Task prompt: Your answer should consist only of the lines below from the one with "- - - - - - Component Pascal ()" through the one with "- - - - - - - - OCaml ()", copied exactly.

Materials provided:
== Segment start ==

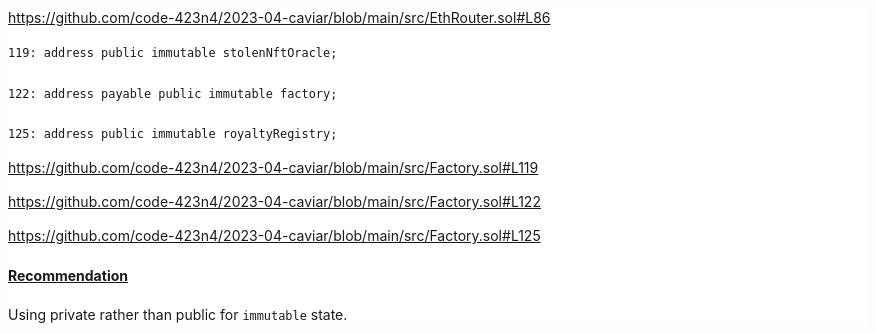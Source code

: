 https://github.com/code-423n4/2023-04-caviar/blob/main/src/EthRouter.sol#L86

```solidity
119: address public immutable stolenNftOracle;

122: address payable public immutable factory;

125: address public immutable royaltyRegistry;
```

https://github.com/code-423n4/2023-04-caviar/blob/main/src/Factory.sol#L119

https://github.com/code-423n4/2023-04-caviar/blob/main/src/Factory.sol#L122

https://github.com/code-423n4/2023-04-caviar/blob/main/src/Factory.sol#L125

#### <ins>Recommendation</ins>
Using private rather than public for `immutable` state.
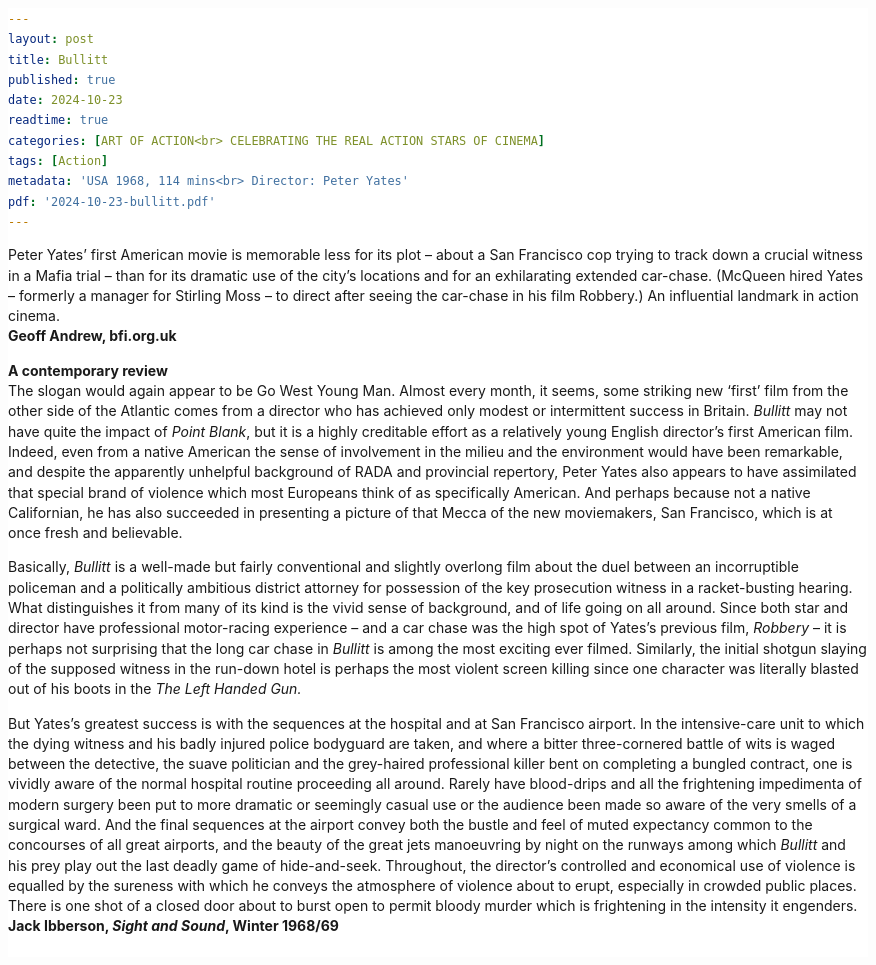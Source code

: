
 ```yaml
---
layout: post
title: Bullitt
published: true
date: 2024-10-23
readtime: true
categories: [ART OF ACTION<br> CELEBRATING THE REAL ACTION STARS OF CINEMA]
tags: [Action]
metadata: 'USA 1968, 114 mins<br> Director: Peter Yates'
pdf: '2024-10-23-bullitt.pdf'
---
```


Peter Yates’ first American movie is memorable less for its plot – about a San Francisco cop trying to track down a crucial witness in a Mafia trial – than for its dramatic use of the city’s locations and for an exhilarating extended car-chase. (McQueen hired Yates – formerly a manager for Stirling Moss – to direct after seeing the car-chase in his film Robbery.) An influential landmark in action cinema.  
**Geoff Andrew, bfi.org.uk**  

**A contemporary review**  
The slogan would again appear to be Go West Young Man. Almost every month, it seems, some striking new ‘first’ film from the other side of the Atlantic comes from a director who has achieved only modest or intermittent success in Britain. _Bullitt_ may not have quite the impact of _Point Blank_, but it is a highly creditable effort as a relatively young English director’s first American film. Indeed, even from a native American the sense of involvement in the milieu and the environment would have been remarkable, and despite the apparently unhelpful background of RADA and provincial repertory, Peter Yates also appears to have assimilated that special brand of violence which most Europeans think of as specifically American. And perhaps because not a native Californian, he has also succeeded in presenting a picture of that Mecca of the new moviemakers, San Francisco, which is at once fresh and believable.

Basically, _Bullitt_ is a well-made but fairly conventional and slightly overlong film about the duel between an incorruptible policeman and a politically ambitious district attorney for possession of the key prosecution witness in a racket-busting hearing. What distinguishes it from many of its kind is the vivid sense of background, and of life going on all around. Since both star and director have professional motor-racing experience – and a car chase was the high spot of Yates’s previous film, _Robbery_ – it is perhaps not surprising that the long car chase in _Bullitt_ is among the most exciting ever filmed. Similarly, the initial shotgun slaying of the supposed witness in the run-down hotel is perhaps the most violent screen killing since one character was literally blasted out of his boots in the _The Left Handed Gun._

But Yates’s greatest success is with the sequences at the hospital and at San Francisco airport. In the intensive-care unit to which the dying witness and his badly injured police bodyguard are taken, and where a bitter three-cornered battle of wits is waged between the detective, the suave politician and the grey-haired professional killer bent on completing a bungled contract, one is vividly aware of the normal hospital routine proceeding all around. Rarely have blood-drips and all the frightening impedimenta of modern surgery been put to more dramatic or seemingly casual use or the audience been made so aware of the very smells of a surgical ward. And the final sequences at the airport convey both the bustle and feel of muted expectancy common to the concourses of all great airports, and the beauty of the great jets manoeuvring by night on the runways among which _Bullitt_ and his prey play out the last deadly game of hide-and-seek. Throughout, the director’s controlled and economical use of violence is equalled by the sureness with which he conveys the atmosphere of violence about to erupt, especially in crowded public places. There is one shot of a closed door about to burst open to permit bloody murder which is frightening in the intensity it engenders.  
**Jack Ibberson, _Sight and Sound_, Winter 1968/69**  
<br>
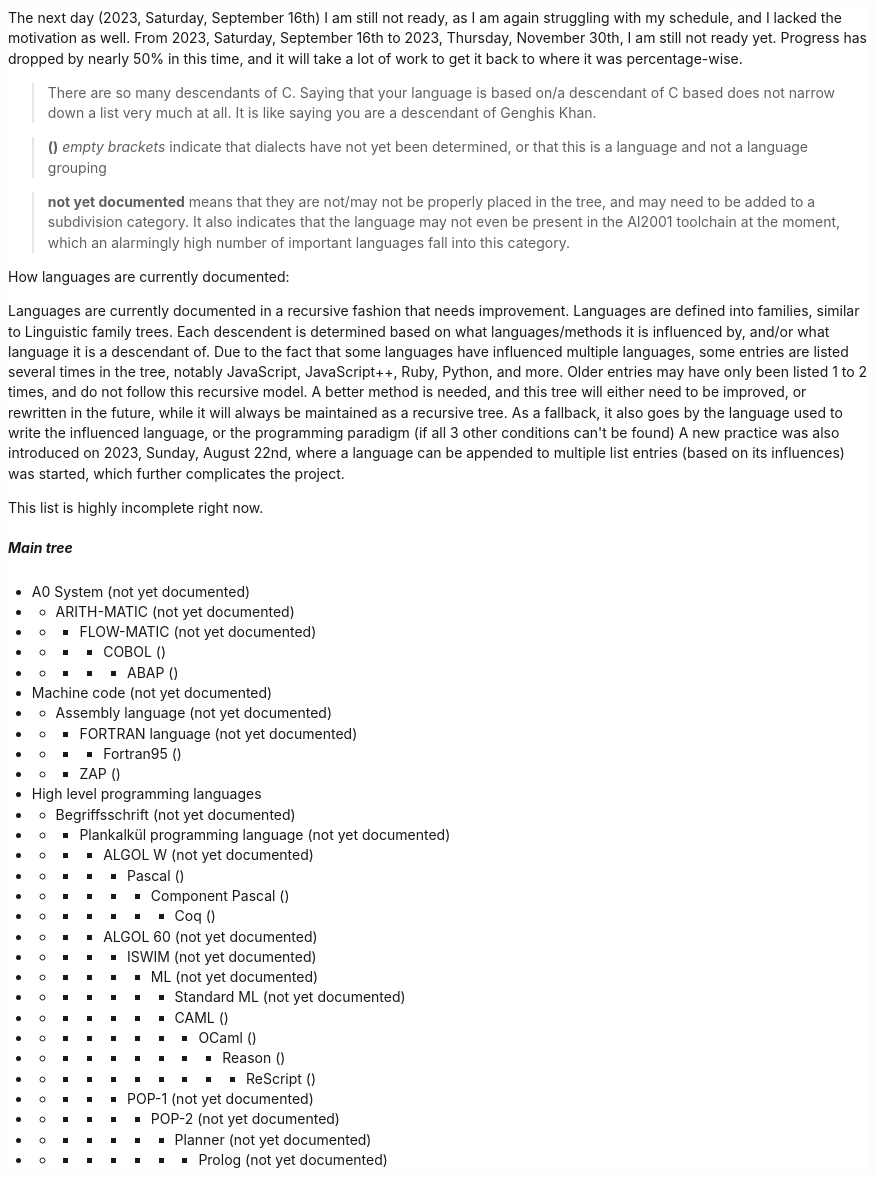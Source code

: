 The next day (2023, Saturday, September 16th) I am still not ready, as I am again struggling with my schedule, and I lacked the motivation as well. From 2023, Saturday, September 16th to 2023, Thursday, November 30th, I am still not ready yet. Progress has dropped by nearly 50% in this time, and it will take a lot of work to get it back to where it was percentage-wise.

</details>

> There are so many descendants of C. Saying that your language is based on/a descendant of C based does not narrow down a list very much at all. It is like saying you are a descendant of Genghis Khan.



> **()** _empty brackets_ indicate that dialects have not yet been determined, or that this is a language and not a language grouping

> **not yet documented** means that they are not/may not be properly placed in the tree, and may need to be added to a subdivision category. It also indicates that the language may not even be present in the AI2001 toolchain at the moment, which an alarmingly high number of important languages fall into this category.

How languages are currently documented:

Languages are currently documented in a recursive fashion that needs improvement. Languages are defined into families, similar to Linguistic family trees. Each descendent is determined based on what languages/methods it is influenced by, and/or what language it is a descendant of. Due to the fact that some languages have influenced multiple languages, some entries are listed several times in the tree, notably JavaScript, JavaScript++, Ruby, Python, and more. Older entries may have only been listed 1 to 2 times, and do not follow this recursive model. A better method is needed, and this tree will either need to be improved, or rewritten in the future, while it will always be maintained as a recursive tree. As a fallback, it also goes by the language used to write the influenced language, or the programming paradigm (if all 3 other conditions can't be found) A new practice was also introduced on 2023, Sunday, August 22nd, where a language can be appended to multiple list entries (based on its influences) was started, which further complicates the project.

This list is highly incomplete right now.

##### Main tree

- A0 System (not yet documented)
- - ARITH-MATIC (not yet documented)
- - - FLOW-MATIC (not yet documented)
- - - - COBOL ()
- - - - - ABAP ()
- Machine code (not yet documented)
- - Assembly language (not yet documented)
- - - FORTRAN language (not yet documented)
- - - - Fortran95 ()
- - - ZAP ()
- High level programming languages
- - Begriffsschrift (not yet documented)
- - - Plankalkül programming language (not yet documented)
- - - - ALGOL W (not yet documented)
- - - - - Pascal ()
- - - - - - Component Pascal ()
- - - - - - - Coq ()
- - - - ALGOL 60 (not yet documented)
- - - - - ISWIM (not yet documented)
- - - - - - ML (not yet documented)
- - - - - - - Standard ML (not yet documented)
- - - - - - - CAML ()
- - - - - - - - OCaml ()
- - - - - - - - - Reason ()
- - - - - - - - - - ReScript ()
- - - - - POP-1 (not yet documented)
- - - - - - POP-2 (not yet documented)
- - - - - - - Planner (not yet documented)
- - - - - - - - Prolog (not yet documented)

== Segment end ==

Response to the task:
- - - - - - Component Pascal ()
- - - - - - - Coq ()
- - - - ALGOL 60 (not yet documented)
- - - - - ISWIM (not yet documented)
- - - - - - ML (not yet documented)
- - - - - - - Standard ML (not yet documented)
- - - - - - - CAML ()
- - - - - - - - OCaml ()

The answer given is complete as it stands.